Nun ist Léon Marchand also auch noch der Allererste, der eine Goldmedaille im Brust- und im Schmetterlingsschwimmen gewonnen hat. Kein Superlativ macht halt vor dem 22-jährigen Mann aus Toulouse, sein Trainer Bob Bowman, der einstige Coach des Wunderschwimmers Michael Phelps, dürfte weitere Tränen vergossen haben am Mittwochabend. Binnen nicht einmal zwei Stunden holte sich Marchand die Titel über 200 Meter Schmetterling gegen Weltrekordhalter Kristof Milak und dann auch über 200 Meter Brust. Der erste Akt der Marchand-Festspiele, die von allen Schwimmexperten prophezeit worden waren, hatte am Sonntag seinen Olympiasieg über 400 Meter Lagen erbracht.
Aber so laut wie bei diesem atemberaubenden Delfinfinale am Mittwoch gegen Milak waren die 17 000 Zuschauer in der Défense-Arena noch nie. Mit seinen langen, unheimlich effektiven Tauchphasen nach den Wenden pirschte sich Marchand immer näher an Milak heran, auf der letzten Bahn holte er ihn ein. Wie zwei Schaufelradbagger pflügte das Duo durchs Wasser, der Lärm der Fans schmerzte nun nicht mehr nur in den Ohren, sondern erreichte die Dezibelstärke eines Presslufthammers. Und während Milak die Kräfte immer mehr ausgingen, zog Marchand an ihm vorbei. „Es war ein verrückter Wettkampf, aber ich habe eine sehr gute Strategie angewandt und meine Tauchzüge gut genutzt“, sagte er.
Marchand taucht länger als fast jeder andere Schwimmer. Er gleitet unter der Wasseroberfläche wie ein Fisch durch dieses Element, wirkt dabei stromlinienförmiger als andere – und holt Hundertstel, oft Zehntel auf. Während Milak oben schon wieder schaufelte, sah man Marchand unter der Oberfläche noch dahinschweben.
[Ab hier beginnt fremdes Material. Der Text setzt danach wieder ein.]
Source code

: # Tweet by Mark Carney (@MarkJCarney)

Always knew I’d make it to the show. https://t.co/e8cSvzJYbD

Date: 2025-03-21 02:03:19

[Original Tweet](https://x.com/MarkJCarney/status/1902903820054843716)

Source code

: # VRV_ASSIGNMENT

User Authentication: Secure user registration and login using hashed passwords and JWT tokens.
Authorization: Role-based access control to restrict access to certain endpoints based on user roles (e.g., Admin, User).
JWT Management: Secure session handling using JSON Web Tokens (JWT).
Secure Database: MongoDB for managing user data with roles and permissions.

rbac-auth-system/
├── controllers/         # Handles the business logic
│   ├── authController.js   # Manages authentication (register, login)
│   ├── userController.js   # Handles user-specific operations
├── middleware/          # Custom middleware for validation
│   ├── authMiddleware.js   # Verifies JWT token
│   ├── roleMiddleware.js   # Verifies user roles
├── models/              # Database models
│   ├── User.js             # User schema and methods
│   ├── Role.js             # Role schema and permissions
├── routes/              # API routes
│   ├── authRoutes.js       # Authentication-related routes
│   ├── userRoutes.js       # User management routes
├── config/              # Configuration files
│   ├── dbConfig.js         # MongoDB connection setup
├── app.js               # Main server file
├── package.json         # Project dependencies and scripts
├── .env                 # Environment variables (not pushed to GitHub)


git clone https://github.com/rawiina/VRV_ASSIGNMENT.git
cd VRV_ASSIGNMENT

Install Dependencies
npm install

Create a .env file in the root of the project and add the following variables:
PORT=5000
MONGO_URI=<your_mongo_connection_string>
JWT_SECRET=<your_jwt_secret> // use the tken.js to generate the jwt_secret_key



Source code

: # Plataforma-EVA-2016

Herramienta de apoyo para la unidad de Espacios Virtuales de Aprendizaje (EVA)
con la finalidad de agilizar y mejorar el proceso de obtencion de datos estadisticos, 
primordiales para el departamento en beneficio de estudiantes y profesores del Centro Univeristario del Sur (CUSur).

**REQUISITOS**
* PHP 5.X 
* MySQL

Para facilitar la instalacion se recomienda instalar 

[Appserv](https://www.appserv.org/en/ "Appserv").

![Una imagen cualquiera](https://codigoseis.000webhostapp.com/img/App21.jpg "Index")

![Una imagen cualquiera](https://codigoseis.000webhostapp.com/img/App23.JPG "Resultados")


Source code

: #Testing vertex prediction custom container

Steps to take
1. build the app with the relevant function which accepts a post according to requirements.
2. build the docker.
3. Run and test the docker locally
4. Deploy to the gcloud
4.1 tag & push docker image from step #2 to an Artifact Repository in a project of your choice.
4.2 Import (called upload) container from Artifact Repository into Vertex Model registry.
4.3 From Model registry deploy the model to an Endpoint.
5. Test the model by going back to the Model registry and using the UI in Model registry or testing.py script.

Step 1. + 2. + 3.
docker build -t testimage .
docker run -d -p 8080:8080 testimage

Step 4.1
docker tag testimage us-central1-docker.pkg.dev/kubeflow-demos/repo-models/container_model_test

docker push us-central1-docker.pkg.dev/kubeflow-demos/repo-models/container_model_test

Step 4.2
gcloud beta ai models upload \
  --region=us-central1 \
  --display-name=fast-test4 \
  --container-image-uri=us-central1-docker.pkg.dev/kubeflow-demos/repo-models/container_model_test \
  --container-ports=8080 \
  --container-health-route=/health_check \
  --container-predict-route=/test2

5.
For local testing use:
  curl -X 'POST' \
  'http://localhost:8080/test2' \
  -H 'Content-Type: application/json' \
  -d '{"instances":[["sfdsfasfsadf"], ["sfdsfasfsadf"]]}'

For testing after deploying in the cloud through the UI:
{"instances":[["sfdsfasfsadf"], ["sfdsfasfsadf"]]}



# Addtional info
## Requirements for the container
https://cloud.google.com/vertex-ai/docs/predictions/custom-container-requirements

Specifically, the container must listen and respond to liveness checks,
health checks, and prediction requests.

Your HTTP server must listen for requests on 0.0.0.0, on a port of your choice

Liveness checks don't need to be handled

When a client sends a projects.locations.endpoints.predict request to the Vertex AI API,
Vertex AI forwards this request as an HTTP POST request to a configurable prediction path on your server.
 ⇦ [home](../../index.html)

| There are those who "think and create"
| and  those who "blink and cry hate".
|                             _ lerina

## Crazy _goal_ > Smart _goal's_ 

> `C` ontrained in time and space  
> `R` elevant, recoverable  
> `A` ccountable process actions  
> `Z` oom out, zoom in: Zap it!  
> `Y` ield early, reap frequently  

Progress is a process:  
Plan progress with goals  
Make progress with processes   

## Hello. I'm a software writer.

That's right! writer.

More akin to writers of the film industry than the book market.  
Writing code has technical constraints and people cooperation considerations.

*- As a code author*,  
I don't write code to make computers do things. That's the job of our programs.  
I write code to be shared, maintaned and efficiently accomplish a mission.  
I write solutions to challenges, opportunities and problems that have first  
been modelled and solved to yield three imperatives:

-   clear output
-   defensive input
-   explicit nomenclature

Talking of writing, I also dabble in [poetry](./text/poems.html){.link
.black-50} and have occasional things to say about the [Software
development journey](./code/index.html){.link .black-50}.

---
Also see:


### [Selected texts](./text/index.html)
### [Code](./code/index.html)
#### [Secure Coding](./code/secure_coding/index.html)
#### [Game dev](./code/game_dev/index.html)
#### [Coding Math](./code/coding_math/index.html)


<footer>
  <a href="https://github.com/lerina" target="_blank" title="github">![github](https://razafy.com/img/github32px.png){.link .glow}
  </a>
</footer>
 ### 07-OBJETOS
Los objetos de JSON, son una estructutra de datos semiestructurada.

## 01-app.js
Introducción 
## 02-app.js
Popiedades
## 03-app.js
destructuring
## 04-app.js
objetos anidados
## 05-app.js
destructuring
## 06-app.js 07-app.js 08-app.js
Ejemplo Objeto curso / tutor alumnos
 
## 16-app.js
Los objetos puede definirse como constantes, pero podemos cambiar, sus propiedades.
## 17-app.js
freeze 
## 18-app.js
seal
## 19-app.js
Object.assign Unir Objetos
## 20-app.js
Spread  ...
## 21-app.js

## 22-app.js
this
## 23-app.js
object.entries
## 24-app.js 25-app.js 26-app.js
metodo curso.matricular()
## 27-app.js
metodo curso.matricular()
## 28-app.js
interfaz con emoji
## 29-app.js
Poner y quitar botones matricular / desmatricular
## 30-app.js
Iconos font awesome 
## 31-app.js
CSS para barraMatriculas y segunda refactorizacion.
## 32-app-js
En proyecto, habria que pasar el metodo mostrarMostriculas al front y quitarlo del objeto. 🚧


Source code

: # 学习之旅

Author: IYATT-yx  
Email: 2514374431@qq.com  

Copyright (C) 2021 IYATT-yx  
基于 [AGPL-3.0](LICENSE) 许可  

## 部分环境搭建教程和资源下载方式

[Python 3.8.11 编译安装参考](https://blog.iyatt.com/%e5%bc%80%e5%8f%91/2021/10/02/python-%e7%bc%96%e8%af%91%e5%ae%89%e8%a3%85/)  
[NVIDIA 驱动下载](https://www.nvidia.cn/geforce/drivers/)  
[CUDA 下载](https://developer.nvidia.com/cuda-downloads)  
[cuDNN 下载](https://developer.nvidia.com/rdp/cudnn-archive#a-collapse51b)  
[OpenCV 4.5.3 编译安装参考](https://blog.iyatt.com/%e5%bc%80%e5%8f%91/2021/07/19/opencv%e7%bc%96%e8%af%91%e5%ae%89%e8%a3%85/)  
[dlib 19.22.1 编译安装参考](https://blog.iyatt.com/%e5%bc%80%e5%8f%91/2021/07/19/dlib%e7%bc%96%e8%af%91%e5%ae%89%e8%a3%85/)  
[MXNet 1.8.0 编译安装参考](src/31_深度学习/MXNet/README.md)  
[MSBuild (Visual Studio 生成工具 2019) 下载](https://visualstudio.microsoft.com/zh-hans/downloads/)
Am Ende schlug Marchand mit der Faust aufs Wasser, da erst spürte man, welch Druck von ihm abfiel in diesem Moment. Er ist für die Franzosen ja eine der großen Identitätsfiguren bei diesen Sommerspielen – exakt dies ist aber auch eine große Bürde: „Ich bin eine sehr schüchterne Person, und dann stand ich wirklich im Zentrum der Aufmerksamkeit bei diesen beiden Rennen“, sagte er: „Es war verrückt, dies als Franzose zu erleben. Ich bin so glücklich.“
Dass Marchand nun das Kunststück gelang, in Brust und Schmetterling auf den 200 Metern Olympiagold zu holen, zeigt, dass er gerade der vielseitigste Schwimmer ist, den das Olympiaschaufenster zu bieten hat. Nicht einmal der Überschwimmer und Allesgewinner Michael Phelps hatte dies jemals geschafft. Er war kein Weltklasse-Brustschwimmer, was ihn nicht davon abhielt, die Lagenstrecke über viele Jahre zu dominieren. Marchand ist nun auch das: ein Brustexperte.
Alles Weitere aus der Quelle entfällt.